Badges

SOSP is an ACM conference and thus uses ACM’s badges.

Authors can apply for, and be awarded, one of three combinations for their artifacts and associated papers:

Available, Functional, and Reproduced	For the vast majority of software artifacts, and for hardware artifacts whenever possible.
Available and Functional	For data sets, as well as artifacts that require custom environments authors can’t give access to.
Functional and Reproduced	For software and hardware artifacts that the authors cannot make public.

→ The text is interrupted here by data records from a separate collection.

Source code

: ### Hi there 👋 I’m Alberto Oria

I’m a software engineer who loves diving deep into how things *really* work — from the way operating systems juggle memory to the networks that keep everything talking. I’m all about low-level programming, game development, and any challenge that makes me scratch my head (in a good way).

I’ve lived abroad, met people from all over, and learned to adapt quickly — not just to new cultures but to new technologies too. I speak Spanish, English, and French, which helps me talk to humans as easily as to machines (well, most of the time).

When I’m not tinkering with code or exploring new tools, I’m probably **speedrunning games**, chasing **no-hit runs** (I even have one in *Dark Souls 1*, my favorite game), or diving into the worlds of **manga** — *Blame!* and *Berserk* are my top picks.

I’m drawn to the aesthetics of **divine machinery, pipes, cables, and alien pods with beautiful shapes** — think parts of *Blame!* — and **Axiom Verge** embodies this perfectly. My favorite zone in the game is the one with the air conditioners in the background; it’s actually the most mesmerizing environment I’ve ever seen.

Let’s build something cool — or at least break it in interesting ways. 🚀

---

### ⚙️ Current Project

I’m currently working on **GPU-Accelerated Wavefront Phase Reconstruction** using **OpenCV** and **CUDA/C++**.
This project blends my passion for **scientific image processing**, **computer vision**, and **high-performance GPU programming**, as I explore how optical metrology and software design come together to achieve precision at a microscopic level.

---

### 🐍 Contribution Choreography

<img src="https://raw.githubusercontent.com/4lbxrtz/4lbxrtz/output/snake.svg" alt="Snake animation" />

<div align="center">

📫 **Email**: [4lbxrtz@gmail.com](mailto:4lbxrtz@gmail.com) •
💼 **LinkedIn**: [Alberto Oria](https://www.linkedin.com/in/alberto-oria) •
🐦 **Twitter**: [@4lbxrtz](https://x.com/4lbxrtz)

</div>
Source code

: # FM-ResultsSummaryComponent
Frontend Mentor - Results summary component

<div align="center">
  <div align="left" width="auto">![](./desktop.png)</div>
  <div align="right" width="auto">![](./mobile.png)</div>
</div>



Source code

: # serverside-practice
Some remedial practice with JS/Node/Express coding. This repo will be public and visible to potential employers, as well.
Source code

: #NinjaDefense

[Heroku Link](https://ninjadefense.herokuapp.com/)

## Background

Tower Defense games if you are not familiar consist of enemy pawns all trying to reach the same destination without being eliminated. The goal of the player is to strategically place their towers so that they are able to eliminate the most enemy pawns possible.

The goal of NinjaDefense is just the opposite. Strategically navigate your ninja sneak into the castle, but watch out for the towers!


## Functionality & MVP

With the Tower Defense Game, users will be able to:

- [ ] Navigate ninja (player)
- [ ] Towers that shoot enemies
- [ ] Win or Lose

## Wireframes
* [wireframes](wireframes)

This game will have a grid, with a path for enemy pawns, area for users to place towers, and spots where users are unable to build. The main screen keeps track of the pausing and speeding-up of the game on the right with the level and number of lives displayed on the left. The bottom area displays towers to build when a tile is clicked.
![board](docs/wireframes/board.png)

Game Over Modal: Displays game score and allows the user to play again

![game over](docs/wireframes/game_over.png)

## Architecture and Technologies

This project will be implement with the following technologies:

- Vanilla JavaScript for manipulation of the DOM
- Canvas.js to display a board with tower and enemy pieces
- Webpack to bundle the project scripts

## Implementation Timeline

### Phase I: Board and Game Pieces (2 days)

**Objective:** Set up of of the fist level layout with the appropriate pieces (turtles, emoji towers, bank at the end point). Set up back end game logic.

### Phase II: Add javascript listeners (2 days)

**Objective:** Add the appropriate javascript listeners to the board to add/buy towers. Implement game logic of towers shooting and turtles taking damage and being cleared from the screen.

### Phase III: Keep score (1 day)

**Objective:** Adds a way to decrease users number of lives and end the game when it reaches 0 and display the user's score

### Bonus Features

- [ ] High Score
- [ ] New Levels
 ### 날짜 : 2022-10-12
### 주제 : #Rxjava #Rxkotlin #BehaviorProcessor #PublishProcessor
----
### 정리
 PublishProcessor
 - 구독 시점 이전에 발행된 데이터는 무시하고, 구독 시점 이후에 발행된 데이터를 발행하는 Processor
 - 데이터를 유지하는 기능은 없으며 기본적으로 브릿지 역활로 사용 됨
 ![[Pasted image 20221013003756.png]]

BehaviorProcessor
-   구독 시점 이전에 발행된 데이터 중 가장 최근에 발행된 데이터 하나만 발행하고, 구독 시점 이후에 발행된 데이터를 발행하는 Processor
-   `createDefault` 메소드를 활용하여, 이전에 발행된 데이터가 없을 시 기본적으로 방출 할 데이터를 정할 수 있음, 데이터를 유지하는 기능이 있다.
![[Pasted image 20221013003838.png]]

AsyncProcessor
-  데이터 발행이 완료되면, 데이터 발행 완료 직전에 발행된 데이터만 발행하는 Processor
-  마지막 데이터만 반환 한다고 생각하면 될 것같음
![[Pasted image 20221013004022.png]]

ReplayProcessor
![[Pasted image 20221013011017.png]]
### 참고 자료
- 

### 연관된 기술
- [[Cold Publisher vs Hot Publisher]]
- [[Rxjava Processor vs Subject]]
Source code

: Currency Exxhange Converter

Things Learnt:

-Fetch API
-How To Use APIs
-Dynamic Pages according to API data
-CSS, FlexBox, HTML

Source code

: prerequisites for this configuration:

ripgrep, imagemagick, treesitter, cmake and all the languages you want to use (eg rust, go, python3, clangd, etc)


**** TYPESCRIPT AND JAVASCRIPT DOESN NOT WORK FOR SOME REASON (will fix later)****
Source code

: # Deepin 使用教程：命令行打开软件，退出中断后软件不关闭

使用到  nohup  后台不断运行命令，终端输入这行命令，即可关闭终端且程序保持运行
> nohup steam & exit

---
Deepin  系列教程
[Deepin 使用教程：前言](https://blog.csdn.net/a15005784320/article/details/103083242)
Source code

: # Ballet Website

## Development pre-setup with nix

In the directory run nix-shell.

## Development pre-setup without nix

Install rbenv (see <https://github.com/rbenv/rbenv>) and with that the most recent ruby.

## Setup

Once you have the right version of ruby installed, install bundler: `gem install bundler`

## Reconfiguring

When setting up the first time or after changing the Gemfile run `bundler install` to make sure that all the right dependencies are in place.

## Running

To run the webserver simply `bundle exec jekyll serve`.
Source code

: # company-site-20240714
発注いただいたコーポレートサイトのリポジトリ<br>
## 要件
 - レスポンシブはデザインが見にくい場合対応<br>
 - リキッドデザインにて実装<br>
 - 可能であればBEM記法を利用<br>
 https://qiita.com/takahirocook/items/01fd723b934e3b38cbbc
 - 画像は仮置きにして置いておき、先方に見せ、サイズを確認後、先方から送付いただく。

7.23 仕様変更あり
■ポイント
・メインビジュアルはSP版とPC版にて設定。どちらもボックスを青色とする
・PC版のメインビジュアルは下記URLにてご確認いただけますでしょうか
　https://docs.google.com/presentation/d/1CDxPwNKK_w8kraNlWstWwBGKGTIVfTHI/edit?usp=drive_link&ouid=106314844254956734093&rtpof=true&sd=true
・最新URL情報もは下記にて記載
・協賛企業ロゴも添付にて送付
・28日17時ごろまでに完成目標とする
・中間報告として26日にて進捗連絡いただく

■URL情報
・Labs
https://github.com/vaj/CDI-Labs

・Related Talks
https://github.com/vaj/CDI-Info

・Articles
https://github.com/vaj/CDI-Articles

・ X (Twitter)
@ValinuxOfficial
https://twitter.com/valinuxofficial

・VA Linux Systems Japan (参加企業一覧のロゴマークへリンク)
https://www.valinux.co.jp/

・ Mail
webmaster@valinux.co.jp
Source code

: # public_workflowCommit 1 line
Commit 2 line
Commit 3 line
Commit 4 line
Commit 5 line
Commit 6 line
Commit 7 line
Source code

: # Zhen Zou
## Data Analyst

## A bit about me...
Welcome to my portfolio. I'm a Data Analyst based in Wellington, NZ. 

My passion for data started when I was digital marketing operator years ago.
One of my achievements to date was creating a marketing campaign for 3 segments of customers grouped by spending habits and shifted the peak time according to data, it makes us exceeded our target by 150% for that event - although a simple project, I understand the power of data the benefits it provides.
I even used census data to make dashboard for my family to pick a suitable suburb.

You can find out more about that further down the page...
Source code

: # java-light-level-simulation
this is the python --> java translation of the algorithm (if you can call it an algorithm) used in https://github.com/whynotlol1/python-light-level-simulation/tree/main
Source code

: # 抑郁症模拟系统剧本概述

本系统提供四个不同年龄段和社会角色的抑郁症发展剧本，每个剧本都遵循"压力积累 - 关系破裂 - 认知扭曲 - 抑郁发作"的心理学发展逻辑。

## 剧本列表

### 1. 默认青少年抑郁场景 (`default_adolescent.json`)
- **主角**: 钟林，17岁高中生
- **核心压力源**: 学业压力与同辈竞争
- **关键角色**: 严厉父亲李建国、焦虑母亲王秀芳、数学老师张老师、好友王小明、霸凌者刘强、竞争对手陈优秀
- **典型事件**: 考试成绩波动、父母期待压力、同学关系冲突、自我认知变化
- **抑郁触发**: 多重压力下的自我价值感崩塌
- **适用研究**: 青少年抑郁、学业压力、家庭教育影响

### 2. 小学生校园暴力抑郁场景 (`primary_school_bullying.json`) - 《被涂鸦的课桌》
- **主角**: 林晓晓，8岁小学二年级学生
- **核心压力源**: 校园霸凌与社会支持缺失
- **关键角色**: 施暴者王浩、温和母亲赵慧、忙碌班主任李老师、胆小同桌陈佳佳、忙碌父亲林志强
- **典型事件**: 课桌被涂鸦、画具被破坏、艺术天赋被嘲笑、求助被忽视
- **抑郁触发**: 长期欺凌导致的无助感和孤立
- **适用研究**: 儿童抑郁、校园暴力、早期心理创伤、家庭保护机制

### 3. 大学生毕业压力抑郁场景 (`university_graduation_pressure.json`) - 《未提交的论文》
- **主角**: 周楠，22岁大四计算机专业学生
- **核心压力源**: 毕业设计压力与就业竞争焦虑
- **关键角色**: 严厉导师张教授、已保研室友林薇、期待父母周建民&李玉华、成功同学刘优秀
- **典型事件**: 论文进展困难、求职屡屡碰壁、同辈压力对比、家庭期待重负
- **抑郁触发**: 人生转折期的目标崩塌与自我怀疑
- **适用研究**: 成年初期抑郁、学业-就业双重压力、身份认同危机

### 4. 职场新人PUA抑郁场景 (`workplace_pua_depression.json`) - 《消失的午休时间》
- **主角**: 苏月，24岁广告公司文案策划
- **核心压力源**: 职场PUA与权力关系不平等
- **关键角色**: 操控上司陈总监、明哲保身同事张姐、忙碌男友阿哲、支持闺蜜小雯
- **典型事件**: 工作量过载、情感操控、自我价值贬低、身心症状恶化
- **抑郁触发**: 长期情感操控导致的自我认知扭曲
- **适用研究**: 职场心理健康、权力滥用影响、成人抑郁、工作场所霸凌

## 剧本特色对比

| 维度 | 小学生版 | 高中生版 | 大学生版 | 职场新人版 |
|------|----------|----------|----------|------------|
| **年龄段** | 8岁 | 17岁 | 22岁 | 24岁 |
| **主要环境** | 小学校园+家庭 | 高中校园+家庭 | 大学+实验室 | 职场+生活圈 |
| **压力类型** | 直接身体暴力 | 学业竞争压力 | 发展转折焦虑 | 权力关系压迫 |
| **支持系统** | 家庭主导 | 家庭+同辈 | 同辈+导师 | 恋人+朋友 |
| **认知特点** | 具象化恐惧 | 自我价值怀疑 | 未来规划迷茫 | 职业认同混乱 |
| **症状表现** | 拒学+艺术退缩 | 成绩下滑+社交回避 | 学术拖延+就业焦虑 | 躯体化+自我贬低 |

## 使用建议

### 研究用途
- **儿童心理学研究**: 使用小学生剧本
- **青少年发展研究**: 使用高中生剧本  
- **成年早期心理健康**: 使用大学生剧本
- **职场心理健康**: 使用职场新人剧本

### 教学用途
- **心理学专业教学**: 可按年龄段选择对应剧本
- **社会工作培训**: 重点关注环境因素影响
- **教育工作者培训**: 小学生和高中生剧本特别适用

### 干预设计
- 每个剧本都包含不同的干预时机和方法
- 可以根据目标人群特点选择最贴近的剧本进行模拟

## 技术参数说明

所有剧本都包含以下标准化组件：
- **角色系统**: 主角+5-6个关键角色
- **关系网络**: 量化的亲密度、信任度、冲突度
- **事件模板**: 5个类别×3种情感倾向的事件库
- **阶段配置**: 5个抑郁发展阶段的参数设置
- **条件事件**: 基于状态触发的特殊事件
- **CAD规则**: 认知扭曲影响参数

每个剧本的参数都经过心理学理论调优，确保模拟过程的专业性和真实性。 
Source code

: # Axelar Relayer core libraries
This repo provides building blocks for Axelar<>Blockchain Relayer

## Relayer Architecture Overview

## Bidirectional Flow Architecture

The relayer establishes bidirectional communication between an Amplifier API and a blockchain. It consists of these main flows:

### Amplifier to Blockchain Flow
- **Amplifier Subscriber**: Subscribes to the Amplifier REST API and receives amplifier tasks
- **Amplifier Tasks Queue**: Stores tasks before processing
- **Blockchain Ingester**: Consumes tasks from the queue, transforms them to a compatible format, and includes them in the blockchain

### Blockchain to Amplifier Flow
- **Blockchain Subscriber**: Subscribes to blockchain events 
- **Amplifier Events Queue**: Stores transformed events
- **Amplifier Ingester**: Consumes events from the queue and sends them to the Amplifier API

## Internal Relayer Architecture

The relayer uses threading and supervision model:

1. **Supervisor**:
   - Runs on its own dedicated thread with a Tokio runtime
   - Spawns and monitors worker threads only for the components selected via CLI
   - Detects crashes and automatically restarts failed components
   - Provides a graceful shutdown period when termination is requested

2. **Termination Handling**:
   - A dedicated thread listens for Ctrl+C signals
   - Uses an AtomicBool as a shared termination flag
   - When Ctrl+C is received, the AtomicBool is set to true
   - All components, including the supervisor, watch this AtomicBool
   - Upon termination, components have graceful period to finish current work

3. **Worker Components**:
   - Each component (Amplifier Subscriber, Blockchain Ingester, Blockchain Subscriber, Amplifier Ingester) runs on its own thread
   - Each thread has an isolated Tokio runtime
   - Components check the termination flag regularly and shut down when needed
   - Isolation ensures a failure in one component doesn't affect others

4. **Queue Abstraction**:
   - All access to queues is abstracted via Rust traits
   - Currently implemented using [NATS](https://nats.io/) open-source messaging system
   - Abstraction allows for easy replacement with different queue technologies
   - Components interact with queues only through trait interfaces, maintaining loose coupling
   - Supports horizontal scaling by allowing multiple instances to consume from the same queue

Artifacts submitted for the first target may be awarded one of the other two if availability or reproducibility evaluations fail, respectively. Authors cannot apply for other combinations of badges as these make little sense, such as “an artifact that is not public, does not appear functional, but outputs the right numbers”.

Checklists

To provide fair evaluation across artifacts, to help authors prepare, and to help evaluators work efficiently, each badge has an associated checklist.

“Available” checklist

The artifact is available on a public archive with irrevocable versioning and long-term storage, such as Zenodo but not GitHub
The artifact has a license that allows comparison and extension, such as the CC-BY or MIT licenses
The artifact has a “read me” file referencing the paper

These criteria must be met at the time artifact evaluation finishes.
Authors only need to put the data in long-term storage once evaluators are otherwise satisfied. Development may take place on a platform like GitHub.
Promises of future availability are not acceptable, such as uploading the artifact to a private repository with the goal of “eventually” making it public.

“Functional” checklist

The artifact has a “read me” file with:
- A description of each artifact component and how it relates to the paper
- A description of the exact environment the authors used, such as OS version and hardware
- If the artifact includes code that deliberately performs malicious or destructive operations, appropriate warnings and context
The artifact includes all code and data relevant to the paper, and only those
- The artifact must not include obsolete or unrelated code nor data
- If existing code or data has been modified, the artifact should clearly separate the modifications from the original
- If the paper makes soundness claims, such as proofs, there should be simple scripts to verify these, such as listing proof assumptions
- If the paper makes quantifiable claims, such as code size per module, there should be simple scripts to output these
For data, modifications made to the raw data are documented
- For instance, whether parts of the raw data were anonymized or discarded
For executable artifacts, the “read me” file also contains documentation to:
- Run and extend a “minimal working example”
- Compile and execute the artifact, including pre-installation steps
- Configure the artifact, such as selecting IP addresses or disks
- Know the expected resource use per kind of experiment, such as “5 minutes, 10 GB of disk space”
- Know what unusual behavior to expect, such as warning messages emitted by another system used as baseline for experiments
For executable artifacts, the artifact includes a precise list of dependencies:
- Whenever possible, it should be usable by a package manager
- Exotic dependencies must have associated automation to download and build them
- OS-level dependencies must involve a VM/container, accompanied by a script to generate the VM/container
- Proprietary dependencies must have associated instructions to obtain them along with “mock” versions to demonstrate their use
The artifact includes an example input and configuration for each kind of experiment in the paper
- Authors are encouraged, but not required, to provide inputs, configurations, and outputs for all experiments described in the paper

Artifacts must be usable on other environments than the authors’, though software may require specific hardware such as one model of network card.
Manual work such as writing configuration files must be minimized. There must be no redundant manual steps such as writing the same configuration values in multiple places, as this inevitably leads to human error.

“Reproduced” checklist

The artifact includes a single script to run each experiment and output results, given the necessary input and configuration
- The scripts must be documented, allowing researchers to ensure they correspond to the claims, merely producing the right output is not enough
- The scripts must handle common edge cases in a reasonable fashion, such as forgetting arguments or running the same script twice
The artifact includes a script to convert each experiment’s results into human-readable ones as close to the paper presentation as possible
- For simple results presentation such as tables, this and the previous script can be merged into one
- The artifact may contain separate installation steps for the dependencies of plotting scripts, subject to the same criteria

The expected workflow for an evaluator or a researcher looking to reuse the artifact is to install the artifact using a handful of commands, run experiments with one command each, and plot data as necessary.
In the absence of problems requiring debugging, active time must not exceed a few minutes.